I plan to do this as my next side-by-side for an Alt. I actually have a pretty strong opinion for removing the Kräusen and wonder if I'm right with that.
Clean non-lingering bitteness is a hallmark of German beers.
I once read an ad in an issue of Brauwelt International where foam control was advertised as limiting the loss of bitterness. Obviously this was targeted at non German brewers since foam control is not allowed in German brewing.
May be...but I have found through blind tastings a clear distinction between Authentic German beer and American examples of German style beers in the hop character and hop flavor profile...particularly in the fest beer examples.
There seems to be a refined bitterness and a spicy flavor attributed to the German style fest beers as opposed to a more pronounced bitterness but yet cleaner hop flavor profile attributed with American examples of German Fest beer.
I really believe the clean but yet spicy hoppiness in German beers is primarily attributed to the regionally grown German hops that are used ...Hallertau Hersbrucker, Spalt, Tettnager and Saaz as opposed to the American grown examples of German seed hops.
The following link outlines the real differences in the regionally grown hops and how they affect the bitterness and flavor of beer.

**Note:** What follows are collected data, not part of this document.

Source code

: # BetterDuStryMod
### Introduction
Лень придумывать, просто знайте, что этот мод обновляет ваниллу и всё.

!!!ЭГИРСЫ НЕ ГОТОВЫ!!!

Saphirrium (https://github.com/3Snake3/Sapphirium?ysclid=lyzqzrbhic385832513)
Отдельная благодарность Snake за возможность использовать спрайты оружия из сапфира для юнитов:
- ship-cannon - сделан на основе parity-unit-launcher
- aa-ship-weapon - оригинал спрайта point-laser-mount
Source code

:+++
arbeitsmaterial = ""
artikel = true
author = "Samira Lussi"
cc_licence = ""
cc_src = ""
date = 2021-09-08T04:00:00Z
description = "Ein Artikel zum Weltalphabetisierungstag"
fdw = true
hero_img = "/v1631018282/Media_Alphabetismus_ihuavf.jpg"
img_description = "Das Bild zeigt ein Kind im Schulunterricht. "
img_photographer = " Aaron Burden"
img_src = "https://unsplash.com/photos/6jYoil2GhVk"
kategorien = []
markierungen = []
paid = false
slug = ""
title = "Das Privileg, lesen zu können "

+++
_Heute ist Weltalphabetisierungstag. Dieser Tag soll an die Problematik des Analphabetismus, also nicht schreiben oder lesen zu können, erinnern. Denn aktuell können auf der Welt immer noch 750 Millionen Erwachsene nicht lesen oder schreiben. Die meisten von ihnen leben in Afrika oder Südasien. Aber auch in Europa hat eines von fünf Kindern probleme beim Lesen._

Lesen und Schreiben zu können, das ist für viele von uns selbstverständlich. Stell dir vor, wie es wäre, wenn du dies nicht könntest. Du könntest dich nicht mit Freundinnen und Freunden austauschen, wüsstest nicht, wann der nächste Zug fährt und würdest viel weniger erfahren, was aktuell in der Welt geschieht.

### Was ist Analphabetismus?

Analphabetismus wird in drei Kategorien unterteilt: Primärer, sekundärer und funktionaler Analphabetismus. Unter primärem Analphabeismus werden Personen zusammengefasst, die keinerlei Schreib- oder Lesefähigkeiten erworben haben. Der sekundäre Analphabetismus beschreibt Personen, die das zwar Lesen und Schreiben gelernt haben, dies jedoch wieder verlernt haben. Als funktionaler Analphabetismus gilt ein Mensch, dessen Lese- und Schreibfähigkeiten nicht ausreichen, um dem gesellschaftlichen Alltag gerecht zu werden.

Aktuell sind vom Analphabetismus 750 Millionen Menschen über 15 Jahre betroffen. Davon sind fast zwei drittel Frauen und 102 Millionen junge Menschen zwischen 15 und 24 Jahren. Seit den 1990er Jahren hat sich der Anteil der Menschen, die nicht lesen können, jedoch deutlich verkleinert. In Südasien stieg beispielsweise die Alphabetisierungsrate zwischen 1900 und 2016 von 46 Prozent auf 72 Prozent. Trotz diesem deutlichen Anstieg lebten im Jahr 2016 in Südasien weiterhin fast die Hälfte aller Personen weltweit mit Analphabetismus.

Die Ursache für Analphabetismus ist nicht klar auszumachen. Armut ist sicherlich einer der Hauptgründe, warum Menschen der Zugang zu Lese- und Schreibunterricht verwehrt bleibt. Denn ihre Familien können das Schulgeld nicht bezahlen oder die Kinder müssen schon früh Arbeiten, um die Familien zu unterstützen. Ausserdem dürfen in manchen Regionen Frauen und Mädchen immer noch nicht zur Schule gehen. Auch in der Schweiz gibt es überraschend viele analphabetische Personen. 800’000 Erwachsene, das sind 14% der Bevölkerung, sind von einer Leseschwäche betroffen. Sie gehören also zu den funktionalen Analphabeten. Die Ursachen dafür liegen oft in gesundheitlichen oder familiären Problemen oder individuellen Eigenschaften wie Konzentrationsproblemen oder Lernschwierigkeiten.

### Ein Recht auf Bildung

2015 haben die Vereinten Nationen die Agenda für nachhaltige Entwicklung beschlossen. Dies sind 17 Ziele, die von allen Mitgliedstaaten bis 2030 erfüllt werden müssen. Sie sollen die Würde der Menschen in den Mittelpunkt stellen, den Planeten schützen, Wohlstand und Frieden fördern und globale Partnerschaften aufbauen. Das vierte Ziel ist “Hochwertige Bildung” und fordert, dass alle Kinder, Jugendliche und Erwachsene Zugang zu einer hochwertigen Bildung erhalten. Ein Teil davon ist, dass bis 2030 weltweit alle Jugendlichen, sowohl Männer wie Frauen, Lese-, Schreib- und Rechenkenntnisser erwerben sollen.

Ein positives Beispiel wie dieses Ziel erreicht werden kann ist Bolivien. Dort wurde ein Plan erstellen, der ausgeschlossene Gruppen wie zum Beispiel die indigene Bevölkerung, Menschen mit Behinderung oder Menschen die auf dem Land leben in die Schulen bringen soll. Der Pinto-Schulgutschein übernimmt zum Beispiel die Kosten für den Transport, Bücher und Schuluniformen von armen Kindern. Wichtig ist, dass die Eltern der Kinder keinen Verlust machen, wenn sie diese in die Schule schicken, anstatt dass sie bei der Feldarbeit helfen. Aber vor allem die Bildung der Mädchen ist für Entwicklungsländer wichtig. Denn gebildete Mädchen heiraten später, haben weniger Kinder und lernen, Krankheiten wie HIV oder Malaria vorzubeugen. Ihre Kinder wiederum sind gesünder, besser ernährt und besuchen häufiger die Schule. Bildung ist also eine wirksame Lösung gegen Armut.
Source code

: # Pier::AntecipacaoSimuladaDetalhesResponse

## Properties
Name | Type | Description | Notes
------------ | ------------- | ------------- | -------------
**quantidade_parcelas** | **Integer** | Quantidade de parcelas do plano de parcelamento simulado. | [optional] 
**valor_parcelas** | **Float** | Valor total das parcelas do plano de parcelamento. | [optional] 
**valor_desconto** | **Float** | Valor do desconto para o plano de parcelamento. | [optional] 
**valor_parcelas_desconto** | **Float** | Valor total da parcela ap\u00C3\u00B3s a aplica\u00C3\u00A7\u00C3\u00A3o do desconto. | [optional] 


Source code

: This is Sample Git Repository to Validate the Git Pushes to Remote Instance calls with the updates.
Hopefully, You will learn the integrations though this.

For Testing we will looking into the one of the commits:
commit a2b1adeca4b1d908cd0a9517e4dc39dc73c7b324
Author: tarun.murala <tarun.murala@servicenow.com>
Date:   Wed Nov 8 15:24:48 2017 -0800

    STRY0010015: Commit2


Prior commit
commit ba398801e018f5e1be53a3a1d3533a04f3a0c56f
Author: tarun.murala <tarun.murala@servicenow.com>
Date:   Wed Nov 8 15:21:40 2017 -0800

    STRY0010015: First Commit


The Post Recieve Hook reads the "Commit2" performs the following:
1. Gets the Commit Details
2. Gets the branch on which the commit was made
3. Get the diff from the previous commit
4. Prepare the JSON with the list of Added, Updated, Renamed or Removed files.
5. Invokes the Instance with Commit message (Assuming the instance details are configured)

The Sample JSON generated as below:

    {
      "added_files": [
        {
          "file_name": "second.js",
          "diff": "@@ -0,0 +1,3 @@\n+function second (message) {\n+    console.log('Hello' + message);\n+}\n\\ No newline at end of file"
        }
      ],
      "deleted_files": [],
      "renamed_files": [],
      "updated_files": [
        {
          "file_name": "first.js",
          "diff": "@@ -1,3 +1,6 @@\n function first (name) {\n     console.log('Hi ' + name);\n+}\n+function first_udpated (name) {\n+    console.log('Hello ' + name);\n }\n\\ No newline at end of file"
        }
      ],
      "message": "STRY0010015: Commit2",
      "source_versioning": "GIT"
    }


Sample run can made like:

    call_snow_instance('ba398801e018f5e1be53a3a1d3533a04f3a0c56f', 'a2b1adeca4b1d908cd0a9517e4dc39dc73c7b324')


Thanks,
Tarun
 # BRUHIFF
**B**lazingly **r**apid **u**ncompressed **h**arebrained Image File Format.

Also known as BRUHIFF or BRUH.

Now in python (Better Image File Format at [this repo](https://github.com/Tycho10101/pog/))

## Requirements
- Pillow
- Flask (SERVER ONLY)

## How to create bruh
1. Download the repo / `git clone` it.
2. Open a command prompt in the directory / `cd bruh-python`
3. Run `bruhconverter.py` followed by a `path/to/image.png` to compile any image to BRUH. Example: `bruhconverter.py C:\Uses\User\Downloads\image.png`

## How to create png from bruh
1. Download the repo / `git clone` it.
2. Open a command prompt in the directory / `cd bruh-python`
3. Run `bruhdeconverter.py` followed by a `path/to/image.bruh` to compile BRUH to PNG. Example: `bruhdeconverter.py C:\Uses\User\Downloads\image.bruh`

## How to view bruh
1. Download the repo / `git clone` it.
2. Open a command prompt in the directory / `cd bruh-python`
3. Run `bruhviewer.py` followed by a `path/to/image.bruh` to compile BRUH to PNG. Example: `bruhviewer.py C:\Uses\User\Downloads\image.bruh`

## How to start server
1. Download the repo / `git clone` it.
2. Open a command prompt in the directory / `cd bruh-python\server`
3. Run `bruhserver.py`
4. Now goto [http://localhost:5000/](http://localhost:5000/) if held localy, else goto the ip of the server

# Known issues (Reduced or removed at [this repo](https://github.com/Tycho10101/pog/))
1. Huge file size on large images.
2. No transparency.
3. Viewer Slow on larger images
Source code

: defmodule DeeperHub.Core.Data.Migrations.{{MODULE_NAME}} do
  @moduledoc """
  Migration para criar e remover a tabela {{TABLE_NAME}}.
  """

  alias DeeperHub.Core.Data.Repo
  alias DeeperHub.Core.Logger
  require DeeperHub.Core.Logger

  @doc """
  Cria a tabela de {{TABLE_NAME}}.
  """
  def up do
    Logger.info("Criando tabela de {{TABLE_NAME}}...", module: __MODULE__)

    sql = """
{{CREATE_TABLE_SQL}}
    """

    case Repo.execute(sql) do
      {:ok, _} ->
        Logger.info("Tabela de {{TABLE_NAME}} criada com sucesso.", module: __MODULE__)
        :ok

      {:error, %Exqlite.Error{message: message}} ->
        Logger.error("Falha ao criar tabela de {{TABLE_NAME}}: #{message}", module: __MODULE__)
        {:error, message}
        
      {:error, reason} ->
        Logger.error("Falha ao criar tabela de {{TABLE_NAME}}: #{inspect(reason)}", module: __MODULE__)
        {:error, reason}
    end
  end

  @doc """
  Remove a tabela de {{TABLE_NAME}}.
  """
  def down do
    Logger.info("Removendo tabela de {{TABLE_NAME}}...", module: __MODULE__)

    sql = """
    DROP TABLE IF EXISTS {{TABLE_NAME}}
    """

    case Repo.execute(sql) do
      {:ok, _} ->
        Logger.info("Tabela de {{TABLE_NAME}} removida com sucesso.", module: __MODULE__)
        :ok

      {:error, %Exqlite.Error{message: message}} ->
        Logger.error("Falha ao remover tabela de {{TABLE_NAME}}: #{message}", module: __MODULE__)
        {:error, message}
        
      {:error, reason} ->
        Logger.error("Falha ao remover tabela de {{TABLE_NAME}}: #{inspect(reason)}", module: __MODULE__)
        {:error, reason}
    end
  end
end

The alpha-acids content of the German variety Perle, for example, is 3-4% higher in Oregon than in Bavaria where the hop was developed. The U.S.-bred Nugget regularly has alpha-acids levels of 11-15% by weight in Oregon and Washington but only 10-12% in Germany, despite good cone production in both locations. Cascade, selected in Oregon, generally contains more alpha than beta acids when grown in Oregon but slightly more beta than alpha acids when grown in the Yakima Valley of Washington. Although the total level of alpha acids may fluctuate somewhat between seasons and locations, the alpha-acids composition of most varieties, as indicated by the relative proportion of major alpha-acids components such as humulone and cohumulone, changes relatively little, regardless of area of production or season .http://brewingtechniques.com/library/backissues/issue1.1/haunold.html
Kai...I am interested to learn the findings of your Krausening experiment.